1
Test Harness
Alan Wizemann edited this page 2026-05-03 20:56:37 +02:00
This file contains ambiguous Unicode characters
This file contains Unicode characters that might be confused with other characters. If you think that this is intentional, you can safely ignore this warning. Use the Escape button to reveal them.

Test Harness

Each pre-release cycle Scarf runs an end-to-end harness that drives the app against an isolated Hermes home, using a freshly-shipped .scarftemplate from the Template Ideas backlog as fixture data. The act of authoring + installing + exercising a new template is the regression test.

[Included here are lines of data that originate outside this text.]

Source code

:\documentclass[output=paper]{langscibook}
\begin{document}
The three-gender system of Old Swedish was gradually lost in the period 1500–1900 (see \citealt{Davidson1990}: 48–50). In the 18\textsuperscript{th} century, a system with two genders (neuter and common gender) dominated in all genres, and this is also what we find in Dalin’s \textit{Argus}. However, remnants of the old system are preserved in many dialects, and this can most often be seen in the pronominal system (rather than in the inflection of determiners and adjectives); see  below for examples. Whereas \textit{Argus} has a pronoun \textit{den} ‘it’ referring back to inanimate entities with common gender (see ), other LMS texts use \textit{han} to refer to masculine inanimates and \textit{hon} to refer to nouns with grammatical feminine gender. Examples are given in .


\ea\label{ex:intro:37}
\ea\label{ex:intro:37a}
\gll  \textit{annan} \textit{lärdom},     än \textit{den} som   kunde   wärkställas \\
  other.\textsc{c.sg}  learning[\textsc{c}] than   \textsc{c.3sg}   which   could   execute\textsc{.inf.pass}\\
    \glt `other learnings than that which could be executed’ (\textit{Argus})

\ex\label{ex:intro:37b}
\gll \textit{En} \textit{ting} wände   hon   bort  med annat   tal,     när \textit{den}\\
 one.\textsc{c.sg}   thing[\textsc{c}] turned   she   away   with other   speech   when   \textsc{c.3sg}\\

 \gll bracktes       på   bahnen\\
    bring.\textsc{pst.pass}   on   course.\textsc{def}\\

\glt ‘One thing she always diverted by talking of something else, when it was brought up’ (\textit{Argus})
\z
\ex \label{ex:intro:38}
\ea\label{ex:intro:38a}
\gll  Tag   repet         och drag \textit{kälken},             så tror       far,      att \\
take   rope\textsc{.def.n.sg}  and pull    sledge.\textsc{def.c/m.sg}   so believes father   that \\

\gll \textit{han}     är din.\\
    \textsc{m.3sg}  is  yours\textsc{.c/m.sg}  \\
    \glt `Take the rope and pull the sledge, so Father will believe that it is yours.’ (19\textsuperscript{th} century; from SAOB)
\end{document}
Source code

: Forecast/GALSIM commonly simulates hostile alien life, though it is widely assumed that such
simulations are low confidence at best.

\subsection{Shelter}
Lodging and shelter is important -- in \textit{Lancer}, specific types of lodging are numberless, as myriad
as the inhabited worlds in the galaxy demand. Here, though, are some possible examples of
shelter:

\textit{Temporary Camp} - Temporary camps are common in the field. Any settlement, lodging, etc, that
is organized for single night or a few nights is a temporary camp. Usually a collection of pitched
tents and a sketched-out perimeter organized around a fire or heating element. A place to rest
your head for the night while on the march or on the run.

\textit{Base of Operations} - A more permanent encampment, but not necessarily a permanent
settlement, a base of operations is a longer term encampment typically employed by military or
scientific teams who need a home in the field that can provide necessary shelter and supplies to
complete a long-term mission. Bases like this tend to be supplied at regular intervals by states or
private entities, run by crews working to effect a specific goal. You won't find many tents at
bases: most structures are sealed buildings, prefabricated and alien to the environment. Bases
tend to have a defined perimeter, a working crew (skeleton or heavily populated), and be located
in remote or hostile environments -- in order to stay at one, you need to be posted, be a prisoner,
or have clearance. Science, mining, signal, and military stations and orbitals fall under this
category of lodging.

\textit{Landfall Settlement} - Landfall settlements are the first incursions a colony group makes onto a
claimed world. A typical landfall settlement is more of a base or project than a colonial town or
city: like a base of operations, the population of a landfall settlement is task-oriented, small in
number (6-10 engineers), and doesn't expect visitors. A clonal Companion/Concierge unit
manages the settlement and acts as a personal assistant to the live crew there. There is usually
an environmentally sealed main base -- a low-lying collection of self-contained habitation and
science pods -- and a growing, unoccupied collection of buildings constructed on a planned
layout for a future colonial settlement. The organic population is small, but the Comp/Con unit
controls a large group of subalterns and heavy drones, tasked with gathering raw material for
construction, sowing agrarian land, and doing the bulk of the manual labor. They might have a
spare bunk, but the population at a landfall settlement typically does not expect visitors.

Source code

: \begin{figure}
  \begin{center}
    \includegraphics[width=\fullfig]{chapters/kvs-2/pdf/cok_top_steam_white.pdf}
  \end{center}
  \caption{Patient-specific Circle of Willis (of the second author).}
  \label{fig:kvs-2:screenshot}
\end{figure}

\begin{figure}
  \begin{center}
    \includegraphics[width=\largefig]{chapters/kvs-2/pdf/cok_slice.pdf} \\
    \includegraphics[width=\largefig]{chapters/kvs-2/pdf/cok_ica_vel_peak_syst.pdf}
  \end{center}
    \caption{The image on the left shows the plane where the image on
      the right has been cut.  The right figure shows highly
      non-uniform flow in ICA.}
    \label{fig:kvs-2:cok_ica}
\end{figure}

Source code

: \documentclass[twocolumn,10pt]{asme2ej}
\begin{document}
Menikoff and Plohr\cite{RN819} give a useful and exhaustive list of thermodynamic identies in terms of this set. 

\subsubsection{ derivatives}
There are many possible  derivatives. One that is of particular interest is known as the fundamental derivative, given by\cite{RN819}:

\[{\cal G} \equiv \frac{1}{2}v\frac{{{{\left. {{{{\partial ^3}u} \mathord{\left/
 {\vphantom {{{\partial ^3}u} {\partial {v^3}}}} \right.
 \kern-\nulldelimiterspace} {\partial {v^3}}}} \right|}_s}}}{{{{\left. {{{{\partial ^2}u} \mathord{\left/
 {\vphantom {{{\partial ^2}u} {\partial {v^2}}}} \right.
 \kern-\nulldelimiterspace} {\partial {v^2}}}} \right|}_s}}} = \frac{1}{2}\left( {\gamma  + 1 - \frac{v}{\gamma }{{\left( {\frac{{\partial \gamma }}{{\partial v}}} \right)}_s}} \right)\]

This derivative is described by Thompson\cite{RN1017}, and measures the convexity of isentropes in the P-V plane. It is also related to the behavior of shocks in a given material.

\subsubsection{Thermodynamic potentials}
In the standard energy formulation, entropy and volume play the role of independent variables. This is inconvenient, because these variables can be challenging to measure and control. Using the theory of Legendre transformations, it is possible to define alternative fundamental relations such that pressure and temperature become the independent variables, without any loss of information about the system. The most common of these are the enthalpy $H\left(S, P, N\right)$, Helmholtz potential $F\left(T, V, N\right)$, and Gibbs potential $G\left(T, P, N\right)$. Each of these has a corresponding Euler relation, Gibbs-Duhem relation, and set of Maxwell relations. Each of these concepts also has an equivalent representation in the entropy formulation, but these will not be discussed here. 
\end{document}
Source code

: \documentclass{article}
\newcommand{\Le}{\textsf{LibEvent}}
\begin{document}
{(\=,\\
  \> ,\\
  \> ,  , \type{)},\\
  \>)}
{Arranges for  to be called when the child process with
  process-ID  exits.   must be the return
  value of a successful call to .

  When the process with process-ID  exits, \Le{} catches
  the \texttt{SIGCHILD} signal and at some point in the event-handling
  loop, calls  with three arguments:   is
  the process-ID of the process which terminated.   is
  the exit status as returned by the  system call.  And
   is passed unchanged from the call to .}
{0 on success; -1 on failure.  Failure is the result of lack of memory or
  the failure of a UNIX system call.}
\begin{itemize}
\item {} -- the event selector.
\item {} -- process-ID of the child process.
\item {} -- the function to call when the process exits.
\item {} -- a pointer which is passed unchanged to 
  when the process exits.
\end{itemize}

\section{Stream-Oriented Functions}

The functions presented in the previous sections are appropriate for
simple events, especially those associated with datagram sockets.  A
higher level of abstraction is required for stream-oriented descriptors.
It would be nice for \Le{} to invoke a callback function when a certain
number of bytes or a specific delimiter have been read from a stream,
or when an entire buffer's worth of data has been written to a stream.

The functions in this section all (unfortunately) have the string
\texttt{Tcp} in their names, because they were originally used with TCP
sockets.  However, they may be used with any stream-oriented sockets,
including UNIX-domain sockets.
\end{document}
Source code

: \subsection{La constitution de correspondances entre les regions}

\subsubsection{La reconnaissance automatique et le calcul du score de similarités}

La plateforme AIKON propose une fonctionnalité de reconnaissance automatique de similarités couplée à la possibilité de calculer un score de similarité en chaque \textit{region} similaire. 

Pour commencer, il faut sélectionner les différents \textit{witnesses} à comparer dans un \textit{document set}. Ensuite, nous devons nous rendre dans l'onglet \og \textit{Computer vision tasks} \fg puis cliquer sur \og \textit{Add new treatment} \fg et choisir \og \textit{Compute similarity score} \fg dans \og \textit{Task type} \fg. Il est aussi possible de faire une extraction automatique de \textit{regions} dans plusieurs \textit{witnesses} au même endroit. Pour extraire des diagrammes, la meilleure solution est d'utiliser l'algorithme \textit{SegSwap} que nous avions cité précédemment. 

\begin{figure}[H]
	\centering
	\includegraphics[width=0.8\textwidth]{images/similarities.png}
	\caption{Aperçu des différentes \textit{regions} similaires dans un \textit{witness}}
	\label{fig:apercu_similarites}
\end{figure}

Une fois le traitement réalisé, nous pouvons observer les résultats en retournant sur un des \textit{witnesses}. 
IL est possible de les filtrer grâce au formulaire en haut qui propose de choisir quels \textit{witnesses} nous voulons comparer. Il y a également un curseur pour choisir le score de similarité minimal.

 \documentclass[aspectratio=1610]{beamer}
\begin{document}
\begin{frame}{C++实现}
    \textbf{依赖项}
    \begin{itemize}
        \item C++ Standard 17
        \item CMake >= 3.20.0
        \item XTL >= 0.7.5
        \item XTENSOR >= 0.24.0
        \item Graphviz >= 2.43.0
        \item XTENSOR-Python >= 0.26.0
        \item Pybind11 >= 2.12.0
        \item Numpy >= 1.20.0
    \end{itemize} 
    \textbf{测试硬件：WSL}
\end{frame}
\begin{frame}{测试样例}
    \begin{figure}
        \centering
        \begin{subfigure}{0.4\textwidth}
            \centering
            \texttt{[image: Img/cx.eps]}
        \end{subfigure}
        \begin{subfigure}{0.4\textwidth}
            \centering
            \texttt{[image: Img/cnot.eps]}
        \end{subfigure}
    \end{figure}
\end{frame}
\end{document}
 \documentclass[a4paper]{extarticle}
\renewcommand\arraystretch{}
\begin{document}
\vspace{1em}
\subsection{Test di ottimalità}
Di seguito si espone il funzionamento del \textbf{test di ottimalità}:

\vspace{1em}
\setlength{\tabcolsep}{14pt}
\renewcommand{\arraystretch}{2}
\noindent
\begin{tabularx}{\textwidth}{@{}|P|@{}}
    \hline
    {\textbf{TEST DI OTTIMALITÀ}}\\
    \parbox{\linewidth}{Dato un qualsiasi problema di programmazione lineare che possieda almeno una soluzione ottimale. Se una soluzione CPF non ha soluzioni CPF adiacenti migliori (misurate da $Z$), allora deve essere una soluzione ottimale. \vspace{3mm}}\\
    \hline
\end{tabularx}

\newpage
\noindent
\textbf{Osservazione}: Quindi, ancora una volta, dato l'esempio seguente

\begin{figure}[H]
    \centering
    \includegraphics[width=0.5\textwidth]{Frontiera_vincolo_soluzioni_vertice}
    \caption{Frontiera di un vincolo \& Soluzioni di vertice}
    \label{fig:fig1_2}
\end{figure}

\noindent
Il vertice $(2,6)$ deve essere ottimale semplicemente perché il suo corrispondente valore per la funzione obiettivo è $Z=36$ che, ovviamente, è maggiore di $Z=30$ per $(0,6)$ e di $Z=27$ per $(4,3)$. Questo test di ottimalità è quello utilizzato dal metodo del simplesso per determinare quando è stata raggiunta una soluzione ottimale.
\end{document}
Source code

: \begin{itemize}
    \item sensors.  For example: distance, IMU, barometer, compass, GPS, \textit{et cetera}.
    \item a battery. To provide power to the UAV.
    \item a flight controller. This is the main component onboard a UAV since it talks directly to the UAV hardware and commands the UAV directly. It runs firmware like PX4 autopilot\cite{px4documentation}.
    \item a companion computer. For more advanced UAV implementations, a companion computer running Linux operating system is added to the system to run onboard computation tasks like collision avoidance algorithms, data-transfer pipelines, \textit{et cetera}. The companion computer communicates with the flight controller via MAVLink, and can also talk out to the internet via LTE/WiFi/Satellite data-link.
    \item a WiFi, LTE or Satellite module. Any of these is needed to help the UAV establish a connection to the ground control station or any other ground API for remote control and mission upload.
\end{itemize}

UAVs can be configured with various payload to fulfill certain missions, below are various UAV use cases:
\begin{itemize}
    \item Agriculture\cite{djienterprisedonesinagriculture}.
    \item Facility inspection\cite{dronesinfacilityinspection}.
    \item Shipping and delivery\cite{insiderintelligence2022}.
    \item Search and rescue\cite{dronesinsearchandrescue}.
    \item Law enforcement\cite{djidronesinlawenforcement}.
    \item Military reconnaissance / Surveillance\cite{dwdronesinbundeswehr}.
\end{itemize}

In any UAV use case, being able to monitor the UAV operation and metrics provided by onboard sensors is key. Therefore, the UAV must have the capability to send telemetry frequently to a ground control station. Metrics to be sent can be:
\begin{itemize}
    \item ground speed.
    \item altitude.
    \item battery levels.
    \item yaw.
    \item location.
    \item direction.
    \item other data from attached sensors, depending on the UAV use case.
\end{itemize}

This page is for contributors extending the harness. Users wanting to install templates should read Project Templates.

Goal

A pre-release run is a single xcodebuild test invocation against the dev Mac. Green = the install / configure / dashboard journey works end-to-end against the new template. Red = a screenshot+log bundle lands under derivedData/Logs/Test/ for triage.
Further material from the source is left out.